So it was as well in the Netherlands during the Renaissance. Hans Memling, an artist of that time, painted an allegory of chastity depicting an ivory-skinned, fully-clothed maiden perched on the top of a mountain, surrounded by a moat and protected by two lions. Her eyes are cast down demurely, her hands crossed in front of her strategic place.
More than 500 years later, women have made their way down that mountain to lie in bed alongside men and enjoy the same sexual freedom that men enjoy. Like men, they sometimes use that freedom wisely, at other times foolishly.
To categorize them - or their male counterparts - as pure or impure teaches them nothing about how to handle the moral complexities they will face in their lives, including their sexual lives.
What Others Have Said...
This a very thought provoking article. I was raised in a Christian household, but was not giving the virginity and abstinence talk. The idea of remaining a virgin was in my own head. It was fueled by a desired to do things the right way and please God, combined with a fear and mistrust of men and fearful ambivalence of the whole sex act.
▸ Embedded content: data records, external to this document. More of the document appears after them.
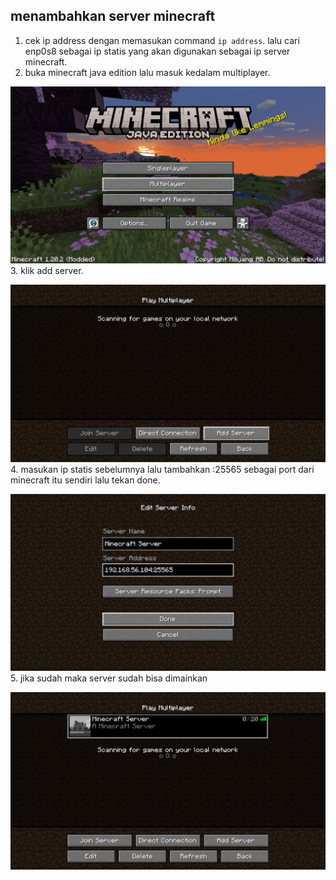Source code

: ## menambahkan server minecraft
1. cek ip address dengan memasukan command <code>ip address</code>. lalu cari enp0s8 sebagai ip statis yang akan digunakan sebagai ip server minecraft.
2. buka minecraft java edition lalu masuk kedalam multiplayer.

![satu](img/menambahkan%20server%20ke%20dalam%20game/1.png)
3. klik add server.

![dua](img/menambahkan%20server%20ke%20dalam%20game/2.png)
4. masukan ip statis sebelumnya lalu tambahkan :25565 sebagai port dari minecraft itu sendiri lalu tekan done.

![tiga](img/menambahkan%20server%20ke%20dalam%20game/3.png)
5. jika sudah maka server sudah bisa dimainkan

![empat](img/menambahkan%20server%20ke%20dalam%20game/4.png)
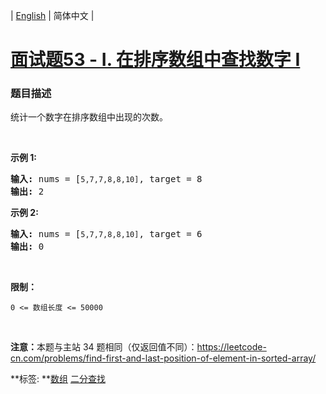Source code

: | [English](README_EN.md) | 简体中文 |

# [面试题53 - I. 在排序数组中查找数字 I](https://leetcode-cn.com/problems/zai-pai-xu-shu-zu-zhong-cha-zhao-shu-zi-lcof)
 ### 题目描述
<p>统计一个数字在排序数组中出现的次数。</p>

<p>&nbsp;</p>

<p><strong>示例 1:</strong></p>

<pre><strong>输入:</strong> nums = [<code>5,7,7,8,8,10]</code>, target = 8
<strong>输出:</strong> 2</pre>

<p><strong>示例&nbsp;2:</strong></p>

<pre><strong>输入:</strong> nums = [<code>5,7,7,8,8,10]</code>, target = 6
<strong>输出:</strong> 0</pre>

<p>&nbsp;</p>

<p><strong>限制：</strong></p>

<p><code>0 &lt;= 数组长度 &lt;= 50000</code></p>

<p>&nbsp;</p>

<p><strong>注意：</strong>本题与主站 34 题相同（仅返回值不同）：<a href="https://leetcode-cn.com/problems/find-first-and-last-position-of-element-in-sorted-array/">https://leetcode-cn.com/problems/find-first-and-last-position-of-element-in-sorted-array/</a></p>

**标签:	**[数组](https://leetcode-cn.com/tag/array) [二分查找](https://leetcode-cn.com/tag/binary-search) 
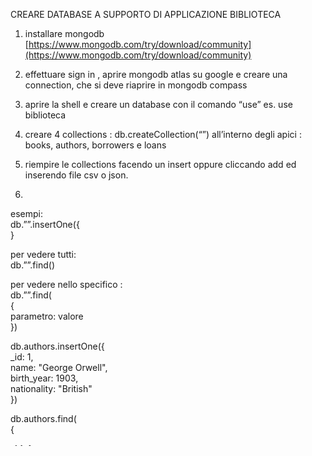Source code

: CREARE DATABASE A SUPPORTO DI APPLICAZIONE BIBLIOTECA 

1. installare mongodb  
   [https://www.mongodb.com/try/download/community](https://www.mongodb.com/try/download/community)  
     
2. effettuare sign in , aprire mongodb atlas su google e creare una connection, che si deve riaprire in mongodb compass  
     
3. aprire la shell e creare un database con il comando “use”   es. use biblioteca  
     
4. creare 4 collections : db.createCollection(“”)   all’interno degli apici : books, authors, borrowers e loans  
     
5. riempire le collections facendo un insert oppure cliccando add ed inserendo file csv o json.    
6. 

esempi:   
db.””.insertOne({  
}

per vedere tutti:     
db.””.find()

per vedere nello specifico :  
db.””.find(   
{  
parametro: valore   
})

db.authors.insertOne({  
  \_id: 1,  
  name: "George Orwell",  
  birth\_year: 1903,  
  nationality: "British"  
})

db.authors.find(   
{

**\_id**: 1

**name**: "George Orwell"

**birth\_year**: 1903

**nationality**: "British"  
})

script: 

use biblioteca;

// Creazione collection authors  
db.createCollection("authors");  
db.authors.createIndex({ \_id: 1 }); // \_id è implicito, ma indicizzo comunque

// Creazione collection books  
db.createCollection("books");  
db.books.createIndex({ \_id: 1 });

// Creazione collection borrowers  
db.createCollection("borrowers");  
db.borrowers.createIndex({ \_id: 1 });

// Creazione collection loans  
db.createCollection("loans");  
db.loans.createIndex({ \_id: 1 });

// Esempio di inserimento documenti con struttura richiesta  
db.authors.insertOne({  
  \_id: 1,  
  name: "Italo Calvino",  
  birth\_year: 1923,  
  nationality: "Italian"  
});

db.books.insertOne({  
  \_id: 1,  
  title: "Il barone rampante",  
  author\_id: 1,  
  genre: "Romanzo",  
  published\_year: 1957  
});

db.borrowers.insertOne({  
  \_id: 1,  
  name: "Mario Rossi",  
  email: "mario.rossi@email.it"  
});

db.loans.insertOne({  
  \_id: 1,  
  book\_id: 1,  
  borrower\_id: 1,  
  loan\_date: new Date("2025-06-23")  
});

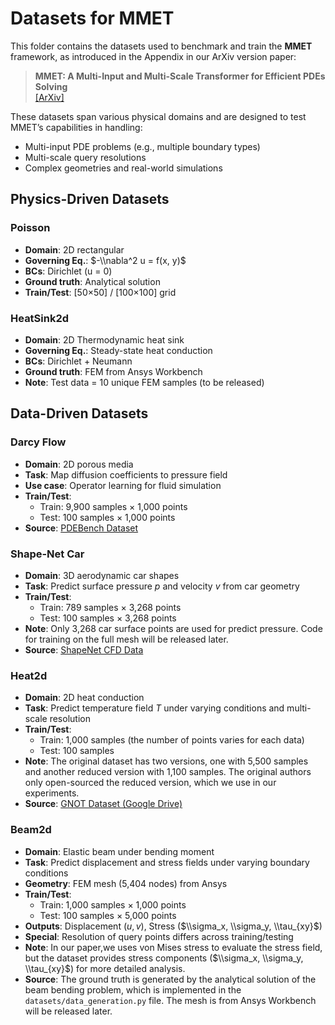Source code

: # Datasets for MMET

This folder contains the datasets used to benchmark and train the **MMET** framework, as introduced in the Appendix in
our ArXiv version paper:

> **MMET: A Multi-Input and Multi-Scale Transformer for Efficient PDEs Solving**  
> [[ArXiv]](https://github.com/YichenLuo-0/MMET)

These datasets span various physical domains and are designed to test MMET’s capabilities in handling:

- Multi-input PDE problems (e.g., multiple boundary types)
- Multi-scale query resolutions
- Complex geometries and real-world simulations

## Physics-Driven Datasets

### Poisson

- **Domain**: 2D rectangular
- **Governing Eq.**: $-\\nabla^2 u = f(x, y)$
- **BCs**: Dirichlet (u = 0)
- **Ground truth**: Analytical solution
- **Train/Test**: [50×50] / [100×100] grid

### HeatSink2d

- **Domain**: 2D Thermodynamic heat sink
- **Governing Eq.**: Steady-state heat conduction
- **BCs**: Dirichlet + Neumann
- **Ground truth**: FEM from Ansys Workbench
- **Note**: Test data = 10 unique FEM samples (to be released)

## Data-Driven Datasets

### Darcy Flow

- **Domain**: 2D porous media
- **Task**: Map diffusion coefficients to pressure field
- **Use case**: Operator learning for fluid simulation
- **Train/Test**:
    - Train: 9,900 samples × 1,000 points
    - Test: 100 samples × 1,000 points
- **Source**: [PDEBench Dataset](https://github.com/pdebench/PDEBench)

### Shape-Net Car

- **Domain**: 3D aerodynamic car shapes
- **Task**: Predict surface pressure $p$ and velocity $v$ from car geometry
- **Train/Test**:
    - Train: 789 samples × 3,268 points
    - Test: 100 samples × 3,268 points
- **Note**: Only 3,268 car surface points are used for predict pressure. Code for training on the full mesh will be
  released later.
- **Source**: [ShapeNet CFD Data](http://www.nobuyuki-umetani.com/publication/mlcfd_data.zip)

### Heat2d

- **Domain**: 2D heat conduction
- **Task**: Predict temperature field $T$ under varying conditions and multi-scale resolution
- **Train/Test**:
    - Train: 1,000 samples (the number of points varies for each data)
    - Test: 100 samples
- **Note**: The original dataset has two versions, one with 5,500 samples and another reduced version with 1,100
  samples. The original authors only open-sourced the reduced version, which we use in our experiments.
- **Source**: [GNOT Dataset (Google Drive)](https://drive.google.com/drive/folders/1kicZyL1t4z6a7B-6DJEOxIrX877gjBC0)

### Beam2d

- **Domain**: Elastic beam under bending moment
- **Task**: Predict displacement and stress fields under varying boundary conditions
- **Geometry**: FEM mesh (5,404 nodes) from Ansys
- **Train/Test**:
    - Train: 1,000 samples × 1,000 points
    - Test: 100 samples × 5,000 points
- **Outputs**: Displacement ($u, v$), Stress ($\\sigma_x, \\sigma_y, \\tau_{xy}$)
- **Special**: Resolution of query points differs across training/testing
- **Note**: In our paper,we uses von Mises stress to evaluate the stress field, but the dataset provides stress
  components ($\\sigma_x, \\sigma_y, \\tau_{xy}$) for more detailed analysis.
- **Source**: The ground truth is generated by the analytical solution of the beam bending problem, which is
  implemented in the `datasets/data_generation.py` file. The mesh is from Ansys Workbench will be released later.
After several close calls with a pedophile and creepy brother-in-law, I was determined to protect myself.
However, at age 19 I was ready to date. This gave me the courage to be around men and soon sex was part of the picture for me. I struggled with ideas of being impure and having to hide my behavior from others. This was ridiculous, as about 75 percent of everyone I knew were having sex. The other 25 percent were holding out until marriage and I didn't want their criticism.
Sex empowered me in a way that being a virgin didn't. Most of the fear and apprehension melted, and I gained confidence in my relationships. I knew what sex was about and wasn't fearful of the big demon I thought it was going to be.
However, I chose to remain abstinent for nearly 5 years before marriage, and having this control also strengthened me. I could go on about how abstinence worked out well for me, but I don't want this post to be much longer!
I agree these words and what they mean need to be addressed in todays' world. Still, much of the non-western countries have these standards of purity, virginity, chastity and reputation. The double standard is also alive and well in these cultures.